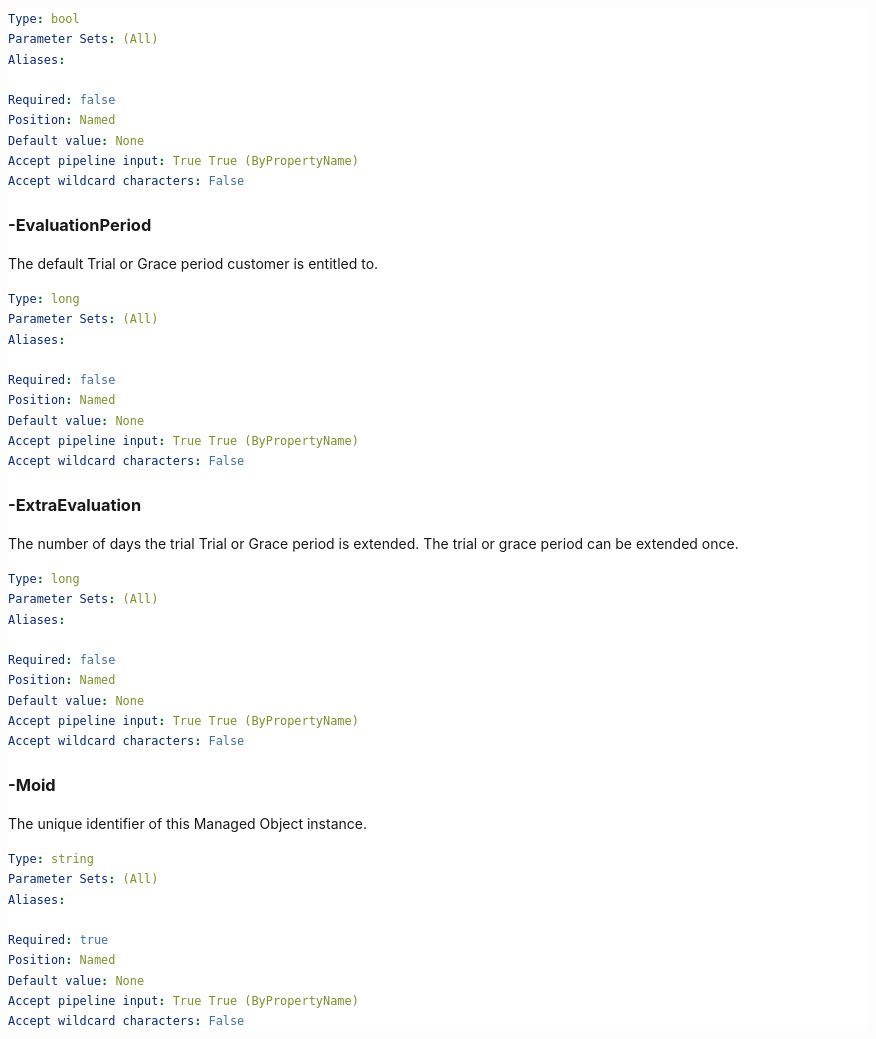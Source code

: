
 ```yaml
Type: bool
Parameter Sets: (All)
Aliases:

Required: false
Position: Named
Default value: None
Accept pipeline input: True True (ByPropertyName)
Accept wildcard characters: False
```

### -EvaluationPeriod
The default Trial or Grace period customer is entitled to.

```yaml
Type: long
Parameter Sets: (All)
Aliases:

Required: false
Position: Named
Default value: None
Accept pipeline input: True True (ByPropertyName)
Accept wildcard characters: False
```

### -ExtraEvaluation
The number of days the trial Trial or Grace period is extended. The trial or grace period can be extended once.

```yaml
Type: long
Parameter Sets: (All)
Aliases:

Required: false
Position: Named
Default value: None
Accept pipeline input: True True (ByPropertyName)
Accept wildcard characters: False
```

### -Moid
The unique identifier of this Managed Object instance.

```yaml
Type: string
Parameter Sets: (All)
Aliases:

Required: true
Position: Named
Default value: None
Accept pipeline input: True True (ByPropertyName)
Accept wildcard characters: False
```
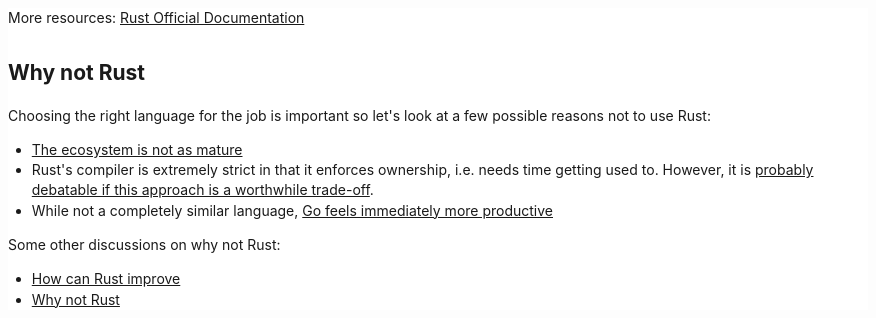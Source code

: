 More resources: [Rust Official Documentation](https://www.rust-lang.org/en-US/documentation.html)

## Why not Rust

Choosing the right language for the job is important so let's look at a few possible reasons not to use Rust:
- [The ecosystem is not as mature](https://github.com/ctjhoa/rust-learning#are-we--yet)
- Rust's compiler is extremely strict in that it enforces ownership, i.e. needs time getting used to. However, it is [probably debatable if this approach is a worthwhile trade-off](https://news.ycombinator.com/item?id=16202373).
- While not a completely similar language, [Go feels immediately more productive](https://news.ycombinator.com/item?id=13430108)

Some other discussions on why not Rust:
- [How can Rust improve](https://www.reddit.com/r/rust/comments/7p75ab/why_rust_what_i_want_changed_for_rust_to_help_way/)
- [Why not Rust](https://www.reddit.com/r/rust/comments/6hp54n/blog_why_not_to_use_rust/)

</div>

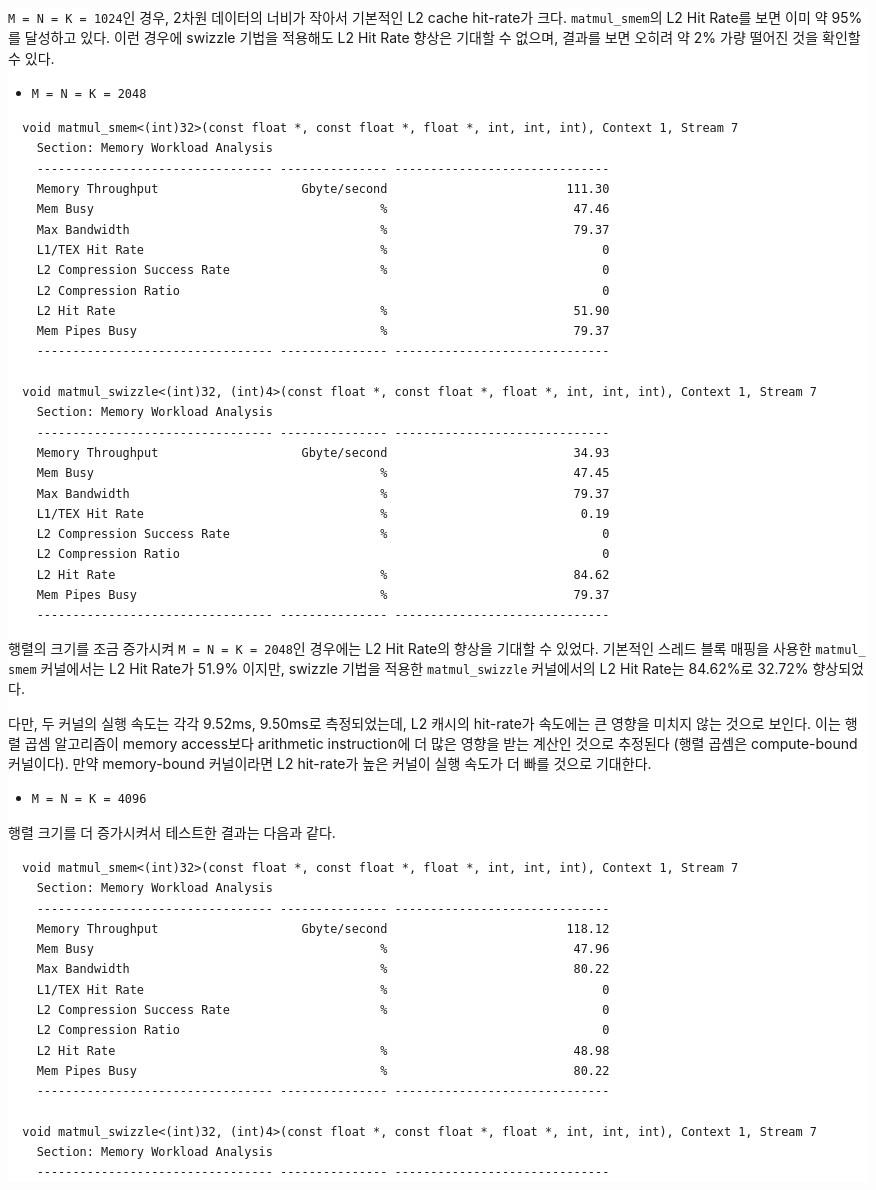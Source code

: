 `M = N = K = 1024`인 경우, 2차원 데이터의 너비가 작아서 기본적인 L2 cache hit-rate가 크다. `matmul_smem`의 L2 Hit Rate를 보면 이미 약 95%를 달성하고 있다. 이런 경우에 swizzle 기법을 적용해도 L2 Hit Rate 향상은 기대할 수 없으며, 결과를 보면 오히려 약 2% 가량 떨어진 것을 확인할 수 있다.

- `M = N = K = 2048`

```
  void matmul_smem<(int)32>(const float *, const float *, float *, int, int, int), Context 1, Stream 7
    Section: Memory Workload Analysis
    --------------------------------- --------------- ------------------------------
    Memory Throughput                    Gbyte/second                         111.30
    Mem Busy                                        %                          47.46
    Max Bandwidth                                   %                          79.37
    L1/TEX Hit Rate                                 %                              0
    L2 Compression Success Rate                     %                              0
    L2 Compression Ratio                                                           0
    L2 Hit Rate                                     %                          51.90
    Mem Pipes Busy                                  %                          79.37
    --------------------------------- --------------- ------------------------------

  void matmul_swizzle<(int)32, (int)4>(const float *, const float *, float *, int, int, int), Context 1, Stream 7
    Section: Memory Workload Analysis
    --------------------------------- --------------- ------------------------------
    Memory Throughput                    Gbyte/second                          34.93
    Mem Busy                                        %                          47.45
    Max Bandwidth                                   %                          79.37
    L1/TEX Hit Rate                                 %                           0.19
    L2 Compression Success Rate                     %                              0
    L2 Compression Ratio                                                           0
    L2 Hit Rate                                     %                          84.62
    Mem Pipes Busy                                  %                          79.37
    --------------------------------- --------------- ------------------------------
```

행렬의 크기를 조금 증가시켜 `M = N = K = 2048`인 경우에는 L2 Hit Rate의 향상을 기대할 수 있었다. 기본적인 스레드 블록 매핑을 사용한 `matmul_smem` 커널에서는 L2 Hit Rate가 51.9% 이지만, swizzle 기법을 적용한 `matmul_swizzle` 커널에서의 L2 Hit Rate는 84.62%로 32.72% 향상되었다.

다만, 두 커널의 실행 속도는 각각 9.52ms, 9.50ms로 측정되었는데, L2 캐시의 hit-rate가 속도에는 큰 영향을 미치지 않는 것으로 보인다. 이는 행렬 곱셈 알고리즘이 memory access보다 arithmetic instruction에 더 많은 영향을 받는 계산인 것으로 추정된다 (행렬 곱셈은 compute-bound 커널이다). 만약 memory-bound 커널이라면 L2 hit-rate가 높은 커널이 실행 속도가 더 빠를 것으로 기대한다.

- `M = N = K = 4096`

행렬 크기를 더 증가시켜서 테스트한 결과는 다음과 같다.

```
  void matmul_smem<(int)32>(const float *, const float *, float *, int, int, int), Context 1, Stream 7
    Section: Memory Workload Analysis
    --------------------------------- --------------- ------------------------------
    Memory Throughput                    Gbyte/second                         118.12
    Mem Busy                                        %                          47.96
    Max Bandwidth                                   %                          80.22
    L1/TEX Hit Rate                                 %                              0
    L2 Compression Success Rate                     %                              0
    L2 Compression Ratio                                                           0
    L2 Hit Rate                                     %                          48.98
    Mem Pipes Busy                                  %                          80.22
    --------------------------------- --------------- ------------------------------

  void matmul_swizzle<(int)32, (int)4>(const float *, const float *, float *, int, int, int), Context 1, Stream 7
    Section: Memory Workload Analysis
    --------------------------------- --------------- ------------------------------
```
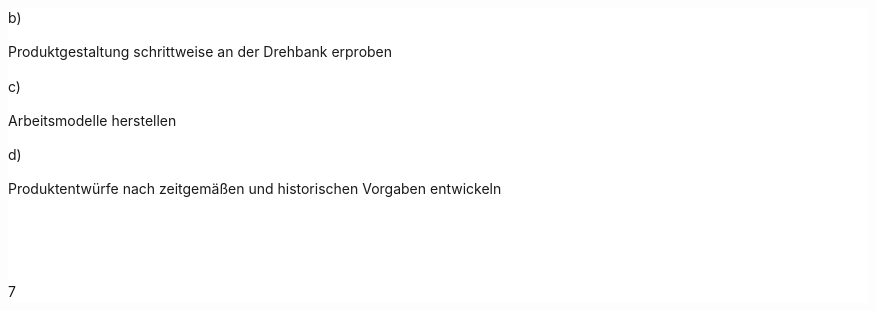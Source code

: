 </tr>

<tr>

<td style align="left" valign="top" charoff="50">

b)

</td>

<td style align="left" valign="top" charoff="50">

Produktgestaltung schrittweise an der Drehbank erproben

</td>

</tr>

<tr style="border-bottom: 0.5pt solid ; ">

<td style="border-bottom: 0.5pt solid ; " align="left" valign="top" charoff="50">

c)

</td>

<td style="border-bottom: 0.5pt solid ; " align="left" valign="top" charoff="50">

Arbeitsmodelle herstellen

</td>

</tr>

<tr>

<td style align="left" valign="top" charoff="50">

d)

</td>

<td style align="left" valign="top" charoff="50">

Produktentwürfe nach zeitgemäßen und historischen Vorgaben entwickeln

</td>

<td style="border-bottom: 0.5pt solid ; " rowspan="3" align="left" valign="top" charoff="50">

 

</td>

<td style="border-bottom: 0.5pt solid ; " rowspan="3" align="left" valign="top" charoff="50">

 

</td>

<td style="border-bottom: 0.5pt solid ; " rowspan="3" align="center" valign="middle" charoff="50">

7

</td>

</tr>
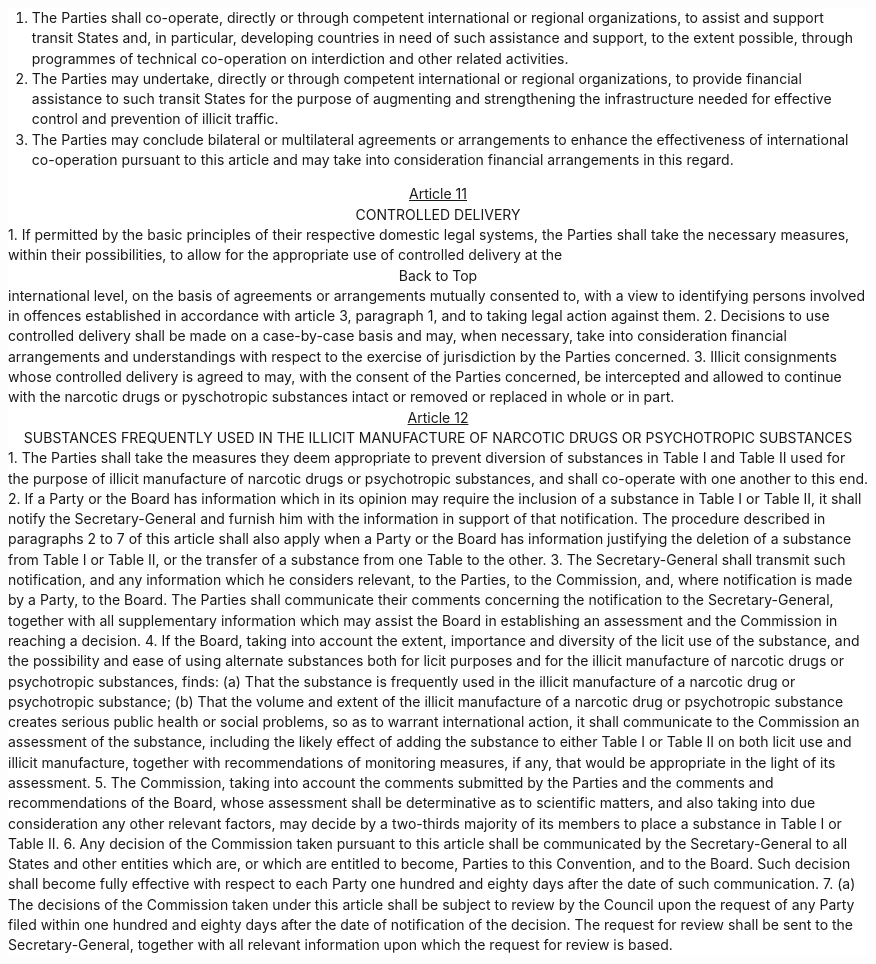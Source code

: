  1.	The Parties shall co-operate, directly or through competent international or regional organizations, to assist and support transit States and, in particular, developing countries in need of such assistance and support, to the extent possible, through programmes of technical co-operation on interdiction and other related activities.
 2.	The Parties may undertake, directly or through competent international or regional organizations, to provide financial assistance to such transit States for the purpose of augmenting and strengthening the infrastructure needed for effective control and prevention of illicit traffic.
 3.	The Parties may conclude bilateral or multilateral agreements or arrangements to enhance the effectiveness of international co-operation pursuant to this article and may take into consideration financial arrangements in this regard.
 <center><u>Article 11</u></center>
 <center>CONTROLLED DELIVERY</center>
 1.	If permitted by the basic principles of their respective domestic legal systems, the Parties shall take the necessary measures, within their possibilities, to allow for the appropriate use of controlled delivery at the 
<center>Back to Top</center>
 international level, on the basis of agreements or arrangements mutually consented to, with a view to identifying persons involved in offences established in accordance with article 3, paragraph 1, and to taking legal action against them.
 2.	Decisions to use controlled delivery shall be made on a case-by-case basis and may, when necessary, take into consideration financial arrangements and understandings with respect to the exercise of jurisdiction by the Parties concerned.
 3.	Illicit consignments whose controlled delivery is agreed to may, with the consent of the Parties concerned, be intercepted and allowed to continue with the narcotic drugs or pyschotropic substances intact or removed or replaced in whole or in part.
 <center><u>Article 12</u></center>
 <center>SUBSTANCES FREQUENTLY USED IN THE ILLICIT MANUFACTURE OF NARCOTIC DRUGS OR PSYCHOTROPIC SUBSTANCES</center>
 1.	The Parties shall take the measures they deem appropriate to prevent diversion of substances in Table I and Table II used for the purpose of illicit manufacture of narcotic drugs or psychotropic substances, and shall co-operate with one another to this end.
 2.	If a Party or the Board has information which in its opinion may require the inclusion of a substance in Table I or Table II, it shall notify the Secretary-General and furnish him with the information in support of that notification. The procedure described in paragraphs 2 to 7 of this article shall also apply when a Party or the Board has information justifying the deletion of a substance from Table I or Table II, or the transfer of a substance from one Table to the other.
 3.	The Secretary-General shall transmit such notification, and any information which he considers relevant, to the Parties, to the Commission, and, where notification is made by a Party, to the Board. The Parties shall communicate their comments concerning the notification to the Secretary-General, together with all supplementary information which may assist the Board in establishing an assessment and the Commission in reaching a decision.
 4.	If the Board, taking into account the extent, importance and diversity of the licit use of the substance, and the possibility and ease of using alternate substances both for licit purposes and for the illicit manufacture of narcotic drugs or psychotropic substances, finds:
 (a)	That the substance is frequently used in the illicit manufacture of a narcotic drug or psychotropic substance;
 (b)	That the volume and extent of the illicit manufacture of a narcotic drug or psychotropic substance creates serious public health or social problems, so as to warrant international action,
 it shall communicate to the Commission an assessment of the substance, including the likely effect of adding the substance to either Table I or Table II on both licit use and illicit manufacture, together with recommendations of monitoring measures, if any, that would be appropriate in the light of its assessment.
 5.	The Commission, taking into account the comments submitted by the Parties and the comments and recommendations of the Board, whose assessment shall be determinative as to scientific matters, and also taking into due consideration any other relevant factors, may decide by a two-thirds majority of its members to place a substance in Table I or Table II.
 6.	Any decision of the Commission taken pursuant to this article shall be communicated by the Secretary-General to all States and other entities which are, or which are entitled to become, Parties to this Convention, and to the Board. Such decision shall become fully effective with respect to each Party one hundred and eighty days after the date of such communication.
 7.	(a)	The decisions of the Commission taken under this article shall be subject to review by the Council upon the request of any Party filed within one hundred and eighty days after the date of notification of the decision. The request for review shall be sent to the Secretary-General, together with all relevant information upon which the request for review is based.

YOUR OBJECTIVE: Look above for the line holding "in this regard." and the line holding "<center>CONTROLLED DELIVERY</center>". Retype both, and every line between them, word for word and nothing else.

EXPECTED ANSWER:
 3.	The Parties may conclude bilateral or multilateral agreements or arrangements to enhance the effectiveness of international co-operation pursuant to this article and may take into consideration financial arrangements in this regard.
 <center><u>Article 11</u></center>
 <center>CONTROLLED DELIVERY</center>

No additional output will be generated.